**Required work:**
Go through the material that comes after this and count the lines containing "subsection"; report only the count.

(Beginning of Recorded data)

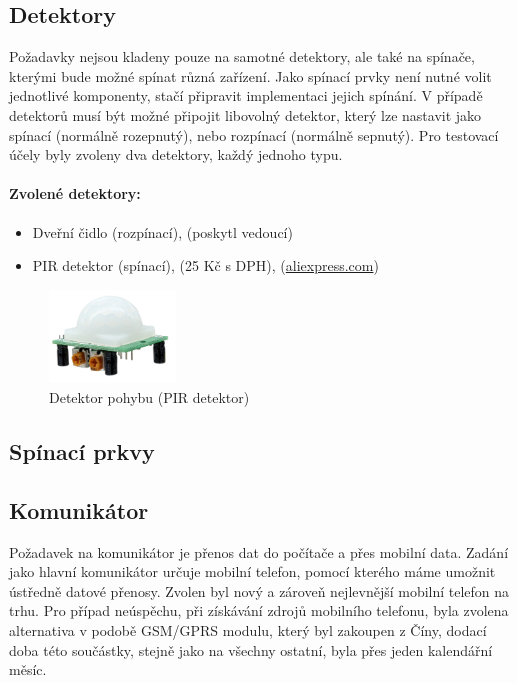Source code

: \documentclass[FM,DP]{tulthesis}  %
\begin{document}
\subsection{Detektory}
Požadavky nejsou kladeny pouze na samotné detektory, ale také na spínače, kterými bude možné spínat různá zařízení. Jako spínací prvky není nutné volit jednotlivé komponenty, stačí připravit implementaci jejich spínání. V případě detektorů musí být možné připojit libovolný detektor, který lze nastavit jako spínací (normálně rozepnutý), nebo rozpínací (normálně sepnutý). Pro testovací účely byly zvoleny dva detektory, každý jednoho typu.

\paragraph{Zvolené detektory:}
\begin{itemize}
\item Dveřní čidlo (rozpínací), (poskytl vedoucí)
\item PIR detektor (spínací), (25 Kč s DPH), (\url{aliexpress.com})
\end{itemize} 

\begin{figure}[H]
\begin{center}
\includegraphics[width=0.3\textwidth]{images/PIR.jpg}
\caption{Detektor pohybu (PIR detektor)}
\label{image}
\end{center}
\end{figure}

\subsection{Spínací prkvy}

\subsection{Komunikátor}
Požadavek na komunikátor je přenos dat do počítače a přes mobilní data. Zadání jako hlavní komunikátor určuje mobilní telefon, pomocí kterého máme umožnit ústředně datové přenosy. Zvolen byl nový a zároveň nejlevnější mobilní telefon na trhu. Pro případ neúspěchu, při získávání zdrojů mobilního telefonu, byla zvolena alternativa v podobě GSM/GPRS modulu, který byl zakoupen z Číny, dodací doba této součástky, stejně jako na všechny ostatní, byla přes jeden kalendářní měsíc.
\end{document}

(End of Recorded data)

**Answer for this exercise:**
3